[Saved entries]
______

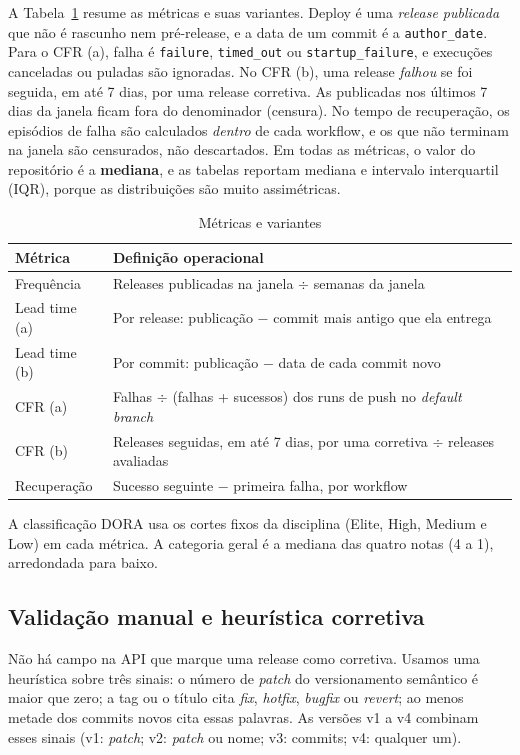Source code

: \documentclass[12pt]{article}
\begin{document}
A Tabela~\ref{tab:def} resume as métricas e suas variantes. Deploy é uma
\emph{release publicada} que não é rascunho nem pré-release, e a data de um
commit é a \texttt{author\_date}. Para o CFR (a), falha é \texttt{failure},
\texttt{timed\_out} ou \texttt{startup\_failure}, e execuções canceladas ou
puladas são ignoradas. No CFR (b), uma release \emph{falhou} se foi seguida,
em até 7 dias, por uma release corretiva. As publicadas nos últimos 7 dias da
janela ficam fora do denominador (censura). No tempo de recuperação, os
episódios de falha são calculados \emph{dentro} de cada workflow, e os que não
terminam na janela são censurados, não descartados. Em todas as métricas, o
valor do repositório é a \textbf{mediana}, e as tabelas reportam mediana e
intervalo interquartil (IQR), porque as distribuições são muito assimétricas.

\begin{table}[ht]
\centering
\caption{Métricas e variantes}
\label{tab:def}
\small
\begin{tabular}{p{2.3cm}p{9.7cm}}
\toprule
Métrica & Definição operacional \\
\midrule
Frequência & Releases publicadas na janela $\div$ semanas da janela \\
Lead time (a) & Por release: publicação $-$ commit mais antigo que ela entrega \\
Lead time (b) & Por commit: publicação $-$ data de cada commit novo \\
CFR (a) & Falhas $\div$ (falhas + sucessos) dos runs de push no \emph{default branch} \\
CFR (b) & Releases seguidas, em até 7 dias, por uma corretiva $\div$ releases avaliadas \\
Recuperação & Sucesso seguinte $-$ primeira falha, por workflow \\
\bottomrule
\end{tabular}
\end{table}

A classificação DORA usa os cortes fixos da disciplina (Elite, High, Medium e
Low) em cada métrica. A categoria geral é a mediana das quatro notas (4 a 1),
arredondada para baixo.

\subsection{Validação manual e heurística corretiva}

Não há campo na API que marque uma release como corretiva. Usamos uma
heurística sobre três sinais: o número de \emph{patch} do versionamento
semântico \cite{semver} é maior que zero; a tag ou o título cita
\emph{fix}, \emph{hotfix}, \emph{bugfix} ou \emph{revert}; ao menos metade dos
commits novos cita essas palavras. As versões v1 a v4 combinam esses sinais
(v1: \emph{patch}; v2: \emph{patch} ou nome; v3: commits; v4: qualquer um).
\end{document}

______

#### What you will do:
Any picture among the entries must be skipped; copy all else exactly.

#### Answer area:
Source code

: \documentclass[12pt]{article}
\begin{document}
A Tabela~\ref{tab:def} resume as métricas e suas variantes. Deploy é uma
\emph{release publicada} que não é rascunho nem pré-release, e a data de um
commit é a \texttt{author\_date}. Para o CFR (a), falha é \texttt{failure},
\texttt{timed\_out} ou \texttt{startup\_failure}, e execuções canceladas ou
puladas são ignoradas. No CFR (b), uma release \emph{falhou} se foi seguida,
em até 7 dias, por uma release corretiva. As publicadas nos últimos 7 dias da
janela ficam fora do denominador (censura). No tempo de recuperação, os
episódios de falha são calculados \emph{dentro} de cada workflow, e os que não
terminam na janela são censurados, não descartados. Em todas as métricas, o
valor do repositório é a \textbf{mediana}, e as tabelas reportam mediana e
intervalo interquartil (IQR), porque as distribuições são muito assimétricas.

\begin{table}[ht]
\centering
\caption{Métricas e variantes}
\label{tab:def}
\small
\begin{tabular}{p{2.3cm}p{9.7cm}}
\toprule
Métrica & Definição operacional \\
\midrule
Frequência & Releases publicadas na janela $\div$ semanas da janela \\
Lead time (a) & Por release: publicação $-$ commit mais antigo que ela entrega \\
Lead time (b) & Por commit: publicação $-$ data de cada commit novo \\
CFR (a) & Falhas $\div$ (falhas + sucessos) dos runs de push no \emph{default branch} \\
CFR (b) & Releases seguidas, em até 7 dias, por uma corretiva $\div$ releases avaliadas \\
Recuperação & Sucesso seguinte $-$ primeira falha, por workflow \\
\bottomrule
\end{tabular}
\end{table}

A classificação DORA usa os cortes fixos da disciplina (Elite, High, Medium e
Low) em cada métrica. A categoria geral é a mediana das quatro notas (4 a 1),
arredondada para baixo.

\subsection{Validação manual e heurística corretiva}

Não há campo na API que marque uma release como corretiva. Usamos uma
heurística sobre três sinais: o número de \emph{patch} do versionamento
semântico \cite{semver} é maior que zero; a tag ou o título cita
\emph{fix}, \emph{hotfix}, \emph{bugfix} ou \emph{revert}; ao menos metade dos
commits novos cita essas palavras. As versões v1 a v4 combinam esses sinais
(v1: \emph{patch}; v2: \emph{patch} ou nome; v3: commits; v4: qualquer um).
\end{document}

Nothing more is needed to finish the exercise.